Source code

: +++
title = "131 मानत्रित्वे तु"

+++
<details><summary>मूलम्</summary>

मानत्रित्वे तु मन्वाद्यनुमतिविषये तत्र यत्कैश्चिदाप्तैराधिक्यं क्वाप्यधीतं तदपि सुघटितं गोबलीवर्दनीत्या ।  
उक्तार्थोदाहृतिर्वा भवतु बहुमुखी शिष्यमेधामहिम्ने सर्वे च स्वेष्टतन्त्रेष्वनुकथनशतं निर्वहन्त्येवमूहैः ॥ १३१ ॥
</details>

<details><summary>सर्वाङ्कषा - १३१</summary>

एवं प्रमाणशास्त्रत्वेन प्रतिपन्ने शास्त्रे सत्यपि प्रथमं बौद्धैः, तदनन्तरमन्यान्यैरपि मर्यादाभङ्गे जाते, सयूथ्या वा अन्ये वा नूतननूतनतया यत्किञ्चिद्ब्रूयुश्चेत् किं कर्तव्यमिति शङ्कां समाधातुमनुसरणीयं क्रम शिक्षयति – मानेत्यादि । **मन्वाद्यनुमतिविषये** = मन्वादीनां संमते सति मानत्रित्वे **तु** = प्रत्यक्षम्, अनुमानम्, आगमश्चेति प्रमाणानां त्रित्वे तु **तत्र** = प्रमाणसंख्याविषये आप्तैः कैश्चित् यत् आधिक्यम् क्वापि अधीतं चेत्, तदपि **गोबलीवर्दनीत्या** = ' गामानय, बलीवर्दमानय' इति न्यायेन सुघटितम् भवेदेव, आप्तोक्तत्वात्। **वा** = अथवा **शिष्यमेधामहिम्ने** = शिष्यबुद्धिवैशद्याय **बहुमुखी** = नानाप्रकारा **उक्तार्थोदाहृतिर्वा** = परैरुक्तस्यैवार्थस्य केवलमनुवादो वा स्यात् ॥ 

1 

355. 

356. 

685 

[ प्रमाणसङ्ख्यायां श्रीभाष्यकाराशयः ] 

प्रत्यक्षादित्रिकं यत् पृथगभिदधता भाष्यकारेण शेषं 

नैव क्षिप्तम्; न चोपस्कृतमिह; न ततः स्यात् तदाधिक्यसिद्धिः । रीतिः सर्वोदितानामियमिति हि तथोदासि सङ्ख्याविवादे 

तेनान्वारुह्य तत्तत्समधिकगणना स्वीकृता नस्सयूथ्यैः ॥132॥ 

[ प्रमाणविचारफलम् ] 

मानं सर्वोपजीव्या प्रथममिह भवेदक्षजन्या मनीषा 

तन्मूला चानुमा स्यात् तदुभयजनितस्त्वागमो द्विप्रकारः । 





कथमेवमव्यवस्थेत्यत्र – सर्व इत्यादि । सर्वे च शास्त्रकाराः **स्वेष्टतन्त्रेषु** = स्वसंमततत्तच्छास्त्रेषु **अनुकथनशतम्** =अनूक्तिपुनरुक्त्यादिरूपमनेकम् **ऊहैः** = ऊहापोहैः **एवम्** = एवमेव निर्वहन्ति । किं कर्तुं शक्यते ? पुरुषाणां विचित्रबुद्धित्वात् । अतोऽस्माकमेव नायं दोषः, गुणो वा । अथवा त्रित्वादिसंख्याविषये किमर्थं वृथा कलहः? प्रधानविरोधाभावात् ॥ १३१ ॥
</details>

**What is expected:** Reproduce every line in the records above that contains the word "details".

**Exercise answer:**
<details><summary>मूलम्</summary>
</details>
<details><summary>सर्वाङ्कषा - १३१</summary>
</details>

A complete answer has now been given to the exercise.